洋船構造を採用した艫の部分、これは上述した過酷な海域を乗り切り、獲れたての生きのいい魚をできるだけ早く確実に大阪に運ぶため、強力で頼れる発動機を搭載することとなったためであろう。そのような発動機は大きくて重い、当然それには船体にそれ相応の浮力を必要とする。
明石型が採用した洋船の巡洋艦型船尾であれば、和船のカウンタ船尾に比べ、水線が長くなり造波抵抗が減り馬力もすくなくてすむ。また、かじやプロペラの上に覆いかぶさってプロペラを保護すると同時にその推進効率が有利となる。
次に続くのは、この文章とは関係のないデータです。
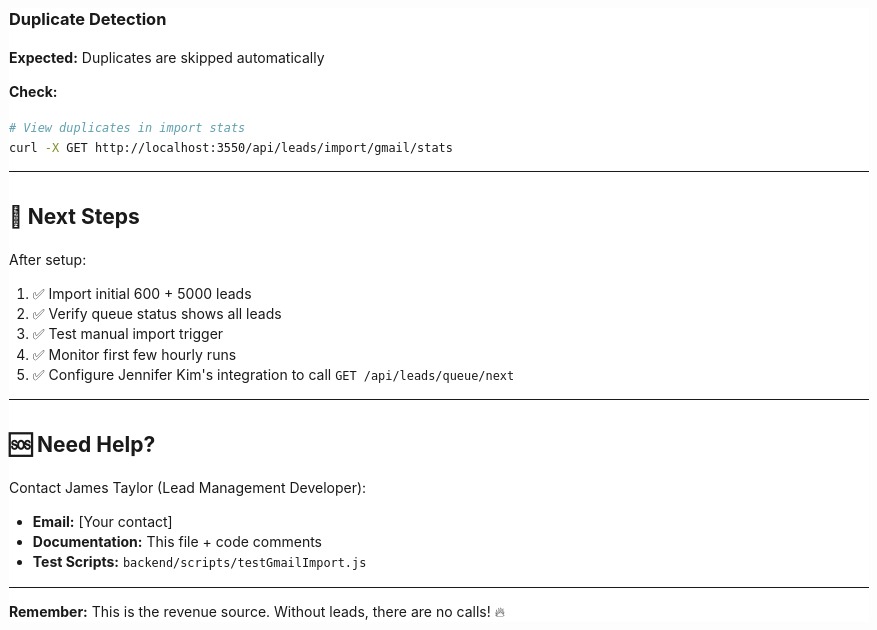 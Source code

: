 ### Duplicate Detection

**Expected:** Duplicates are skipped automatically

**Check:**
```bash
# View duplicates in import stats
curl -X GET http://localhost:3550/api/leads/import/gmail/stats
```

---

## 📝 Next Steps

After setup:

1. ✅ Import initial 600 + 5000 leads
2. ✅ Verify queue status shows all leads
3. ✅ Test manual import trigger
4. ✅ Monitor first few hourly runs
5. ✅ Configure Jennifer Kim's integration to call `GET /api/leads/queue/next`

---

## 🆘 Need Help?

Contact James Taylor (Lead Management Developer):
- **Email:** [Your contact]
- **Documentation:** This file + code comments
- **Test Scripts:** `backend/scripts/testGmailImport.js`

---

**Remember:** This is the revenue source. Without leads, there are no calls! 🔥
加えて張り出し部の容積が増すので船室が広くとれ、浮力が増し、追い波にも強くなる。艫に洋船構造を採用したことが頷ける。
一方真横から見る水面上の艫の立ち上がる角度、それは垂直というより僅かにオモテ側に傾いでいる。その絶妙なる傾き加減がミヨシの傾斜角度とあいまってフネ全体をキリッと引き締めている。
また、艫の角を削って丸みをつけている。これも漁船のその部分が角ばっていることを思い起こすと、「洋」つまり「近代」を意識した丸みではなかろうかと思う。